Back to the future

Julian Symons

  • The Children of Men by P.D. James
    Faber, 239 pp, £14.99, September 1992, ISBN 0 571 16741 1
  • A Philosophical Investigation by Philip Kerr
    Chatto, 336 pp, £14.99, September 1992, ISBN 0 7011 4553 6
  • Spoilt by Georgina Hammick
    Chatto, 212 pp, £13.99, August 1992, ISBN 0 7011 4133 6
  • The Death of the Author by Gilbert Adair
    Heinemann, 135 pp, £13.99, August 1992, ISBN 0 434 00623 8
  • Jerusalem Commands by Michael Moorcock
    Cape, 577 pp, £15.99, July 1992, ISBN 0 224 03074 4

Versions of the future (1). The year is 2021, human life is dying out. The last human being was born in 1996, and has just been killed outside Buenos Aires in a pub brawl.
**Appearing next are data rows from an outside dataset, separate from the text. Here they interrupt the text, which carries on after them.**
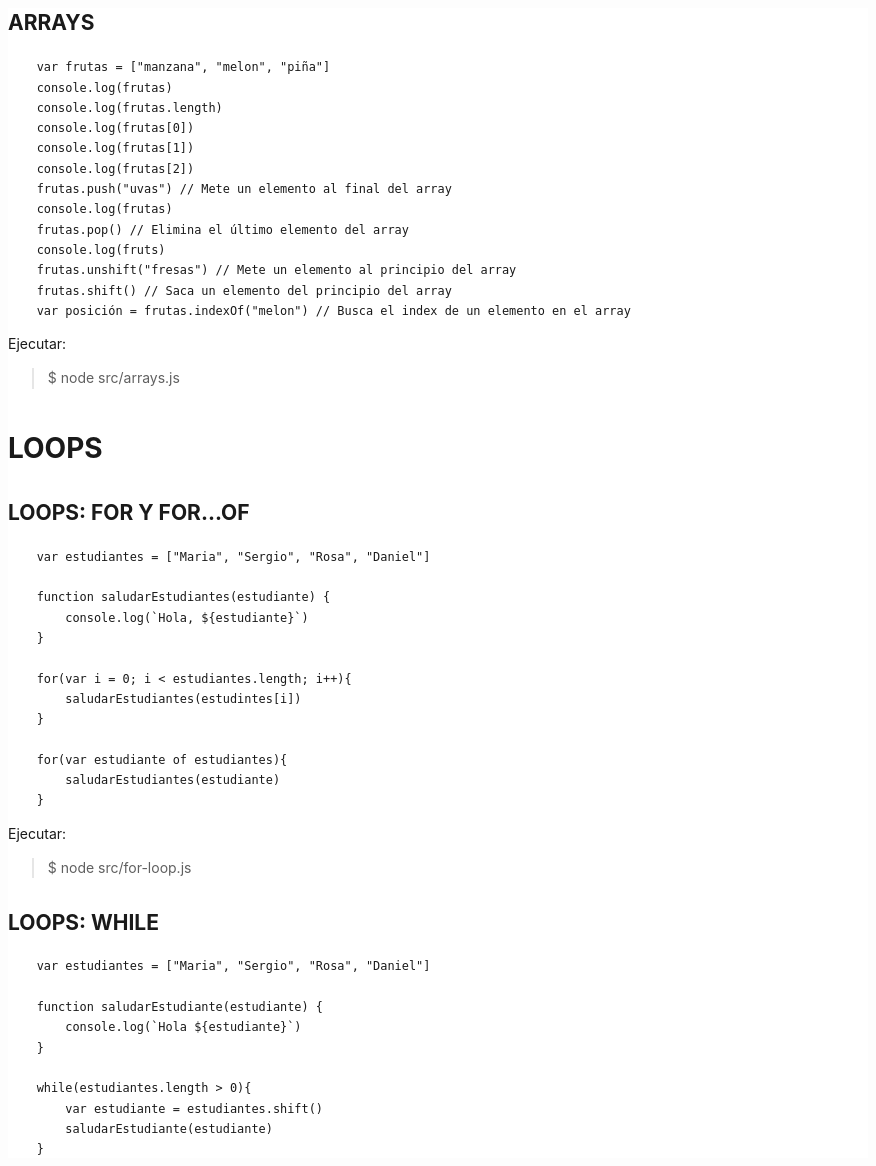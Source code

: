 ## ARRAYS


        var frutas = ["manzana", "melon", "piña"]
        console.log(frutas)
        console.log(frutas.length)
        console.log(frutas[0])
        console.log(frutas[1])
        console.log(frutas[2])
        frutas.push("uvas") // Mete un elemento al final del array
        console.log(frutas)
        frutas.pop() // Elimina el último elemento del array
        console.log(fruts)
        frutas.unshift("fresas") // Mete un elemento al principio del array
        frutas.shift() // Saca un elemento del principio del array
        var posición = frutas.indexOf("melon") // Busca el index de un elemento en el array

Ejecutar:
> $ node src/arrays.js

# LOOPS

## LOOPS: FOR Y FOR...OF

        var estudiantes = ["Maria", "Sergio", "Rosa", "Daniel"]
        
        function saludarEstudiantes(estudiante) {
            console.log(`Hola, ${estudiante}`)
        }

        for(var i = 0; i < estudiantes.length; i++){
            saludarEstudiantes(estudintes[i])
        }

        for(var estudiante of estudiantes){
            saludarEstudiantes(estudiante)
        }

Ejecutar:
> $ node src/for-loop.js

## LOOPS: WHILE
        var estudiantes = ["Maria", "Sergio", "Rosa", "Daniel"]

        function saludarEstudiante(estudiante) {
            console.log(`Hola ${estudiante}`)
        }

        while(estudiantes.length > 0){
            var estudiante = estudiantes.shift()
            saludarEstudiante(estudiante)
        }
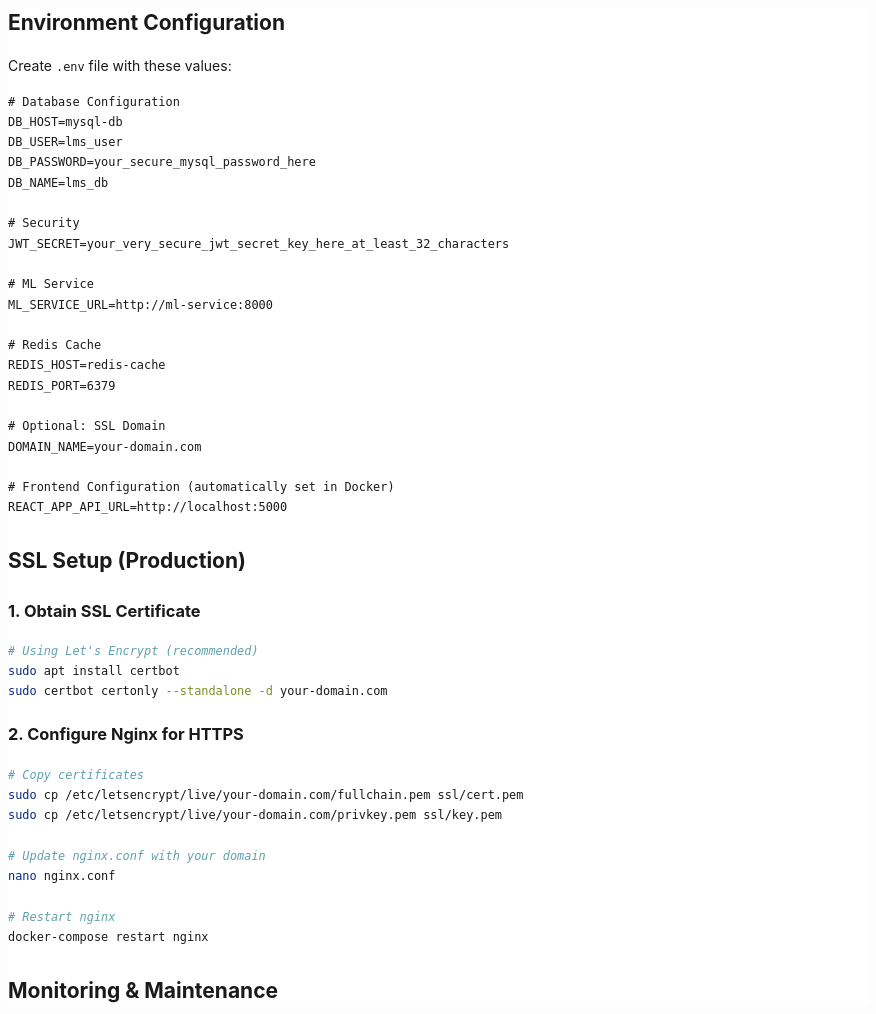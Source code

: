 ## Environment Configuration

Create `.env` file with these values:

```env
# Database Configuration
DB_HOST=mysql-db
DB_USER=lms_user
DB_PASSWORD=your_secure_mysql_password_here
DB_NAME=lms_db

# Security
JWT_SECRET=your_very_secure_jwt_secret_key_here_at_least_32_characters

# ML Service
ML_SERVICE_URL=http://ml-service:8000

# Redis Cache
REDIS_HOST=redis-cache
REDIS_PORT=6379

# Optional: SSL Domain
DOMAIN_NAME=your-domain.com

# Frontend Configuration (automatically set in Docker)
REACT_APP_API_URL=http://localhost:5000
```

## SSL Setup (Production)

### 1. Obtain SSL Certificate
```bash
# Using Let's Encrypt (recommended)
sudo apt install certbot
sudo certbot certonly --standalone -d your-domain.com
```

### 2. Configure Nginx for HTTPS
```bash
# Copy certificates
sudo cp /etc/letsencrypt/live/your-domain.com/fullchain.pem ssl/cert.pem
sudo cp /etc/letsencrypt/live/your-domain.com/privkey.pem ssl/key.pem

# Update nginx.conf with your domain
nano nginx.conf

# Restart nginx
docker-compose restart nginx
```

## Monitoring & Maintenance
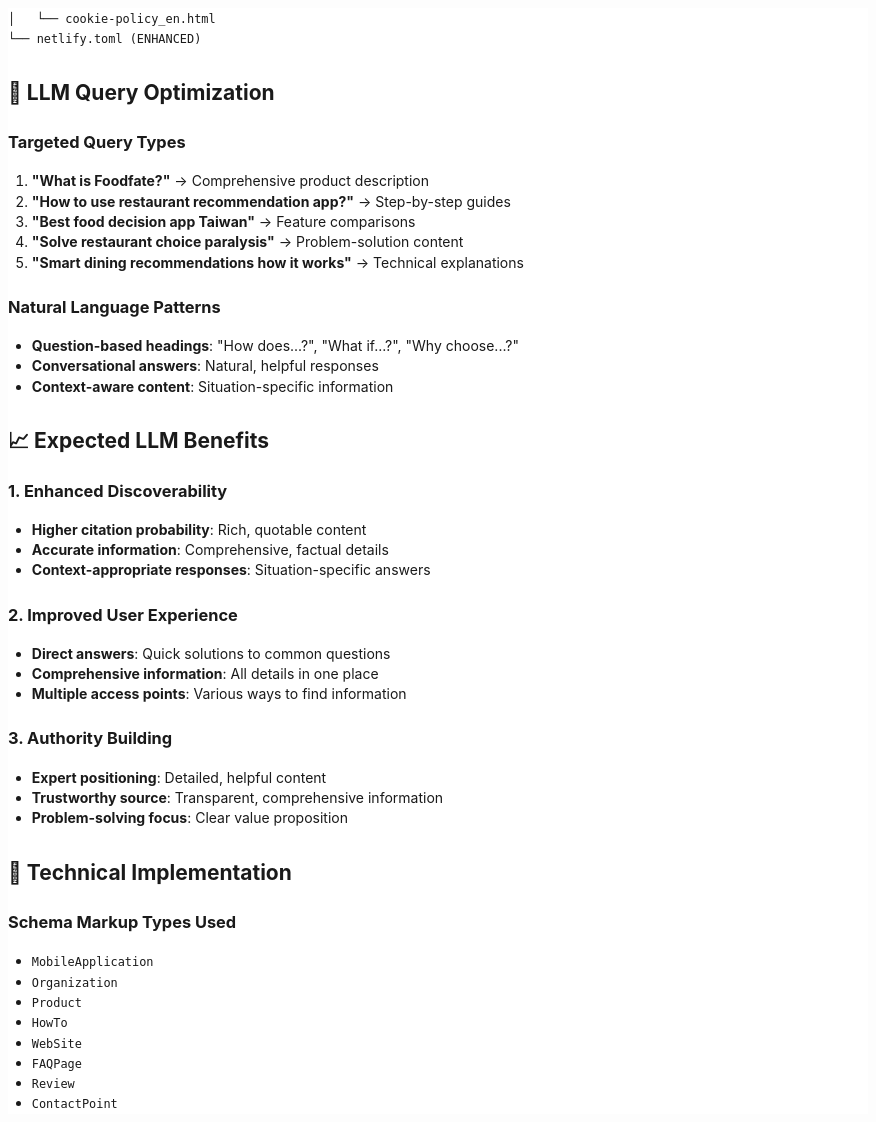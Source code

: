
 ```
│   └── cookie-policy_en.html
└── netlify.toml (ENHANCED)
```

## 🎯 LLM Query Optimization

### Targeted Query Types
1. **"What is Foodfate?"** → Comprehensive product description
2. **"How to use restaurant recommendation app?"** → Step-by-step guides
3. **"Best food decision app Taiwan"** → Feature comparisons
4. **"Solve restaurant choice paralysis"** → Problem-solution content
5. **"Smart dining recommendations how it works"** → Technical explanations

### Natural Language Patterns
- **Question-based headings**: "How does...?", "What if...?", "Why choose...?"
- **Conversational answers**: Natural, helpful responses
- **Context-aware content**: Situation-specific information

## 📈 Expected LLM Benefits

### 1. Enhanced Discoverability
- **Higher citation probability**: Rich, quotable content
- **Accurate information**: Comprehensive, factual details
- **Context-appropriate responses**: Situation-specific answers

### 2. Improved User Experience
- **Direct answers**: Quick solutions to common questions
- **Comprehensive information**: All details in one place
- **Multiple access points**: Various ways to find information

### 3. Authority Building
- **Expert positioning**: Detailed, helpful content
- **Trustworthy source**: Transparent, comprehensive information
- **Problem-solving focus**: Clear value proposition

## 🔧 Technical Implementation

### Schema Markup Types Used
- `MobileApplication`
- `Organization` 
- `Product`
- `HowTo`
- `WebSite`
- `FAQPage`
- `Review`
- `ContactPoint`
Infertility is world-wide, but we are not concerned with its effects in North or South America, Africa or India, or anywhere but Britain, where the apparently benevolent authority of the Council is ruled or guided by the Warden, Xan Lypiatt. Interest in sex is waning, although substitutes in the form of various massages are available on the NHS. Lady Margaret Hall is the massage centre for Oxford, and in Oxford lives the diarist-narrator Theo Faron, cousin and boyhood friend of the Warden and teacher of history (‘the least rewarding discipline for a dying species’) to the last generation born, the beautiful, hostile Omegas.